Avorn J, Patel M, Levin R, Winkelmayer WC.
Division of Pharmacoepidemiology and Pharmacoeconomics, Brigham and Women's Hospital, Harvard Medical School, Boston, MA 02115, USA. javorn@rics.bwh.harvard.edu
STUDY OBJECTIVES: Controversy persists concerning the potential association between intraoperative use of hetastarch (ie, hydroxyethyl starch [HES]) and postoperative bleeding in patients undergoing surgery. To determine whether intraoperative HES use is associated with an increased risk of postoperative bleeding following coronary artery bypass graft (CABG) surgery. DESIGN: Case-control study. SETTING: A large academic medical center in the northeastern United States. PARTICIPANTS: A consecutive sample of 238 patients undergoing CABG surgery. MAIN OUTCOME MEASURES: Cases consisted of patients who had received either > or = 3 U packed RBCs, > or = 3 U platelets, > or= 3 U fresh frozen plasma, or any cryoprecipitate within 72 h after undergoing a CABG procedure, or who had undergone surgical revision for bleeding.

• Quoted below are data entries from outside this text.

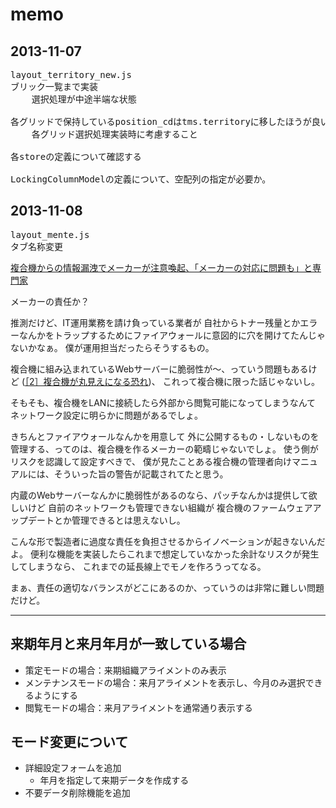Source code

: # memo

## 2013-11-07

<pre>
layout_territory_new.js
ブリック一覧まで実装
    選択処理が中途半端な状態

各グリッドで保持しているposition_cdはtms.territoryに移したほうが良いかも
    各グリッド選択処理実装時に考慮すること

各storeの定義について確認する

LockingColumnModelの定義について、空配列の指定が必要か。
</pre>

## 2013-11-08
<pre>
layout_mente.js
タブ名称変更
</pre>

[複合機からの情報漏洩でメーカーが注意喚起、「メーカーの対応に問題も」と専門家](http://itpro.nikkeibp.co.jp/article/NEWS/20131107/516617/)

メーカーの責任か？

推測だけど、IT運用業務を請け負っている業者が
自社からトナー残量とかエラーなんかをトラップするためにファイアウォールに意図的に穴を開けてたんじゃないかなぁ。
僕が運用担当だったらそうするもの。


複合機に組み込まれているWebサーバーに脆弱性が～、っていう問題もあるけど
([［2］複合機が丸見えになる恐れ](http://itpro.nikkeibp.co.jp/article/COLUMN/20120220/382087/?r_security))、
これって複合機に限った話じゃないし。

そもそも、複合機をLANに接続したら外部から閲覧可能になってしまうなんて
ネットワーク設定に明らかに問題があるでしょ。

きちんとファイアウォールなんかを用意して
外に公開するもの・しないものを管理する、ってのは、複合機を作るメーカーの範疇じゃないでしょ。
使う側がリスクを認識して設定すべきで、
僕が見たことある複合機の管理者向けマニュアルには、そういった旨の警告が記載されてたと思う。


内蔵のWebサーバーなんかに脆弱性があるのなら、パッチなんかは提供して欲しいけど
自前のネットワークも管理できない組織が
複合機のファームウェアアップデートとか管理できるとは思えないし。


こんな形で製造者に過度な責任を負担させるからイノベーションが起きないんだよ。
便利な機能を実装したらこれまで想定していなかった余計なリスクが発生してしまうなら、
これまでの延長線上でモノを作ろうってなる。


まぁ、責任の適切なバランスがどこにあるのか、っていうのは非常に難しい問題だけど。

------

## 来期年月と来月年月が一致している場合

- 策定モードの場合：来期組織アライメントのみ表示
- メンテナンスモードの場合：来月アライメントを表示し、今月のみ選択できるようにする
- 閲覧モードの場合：来月アライメントを通常通り表示する

## モード変更について

- 詳細設定フォームを追加
  - 年月を指定して来期データを作成する
- 不要データ削除機能を追加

All other CABG surgery patients served as control subjects. RESULTS: In multivariate models that controlled for a wide variety of demographic and clinical characteristics, we found that, compared to patients who did not receive any HES during surgery, those who received 1 U intraoperative HES had more than twice the risk of a bleeding outcome (odds ratio [OR], 2.32; 95% confidence interval [CI], 1.10 to 4.91), and those who received 2 or 3 U HES had more than four times the risk of postoperative bleeding (OR, 4.57; 95% CI, 1.74 to 12.00). CONCLUSIONS: HES use in patients undergoing CABG surgery may be associated with a significant risk of postoperative bleeding. A double-blinded, randomized, controlled trial will be necessary to confirm this finding.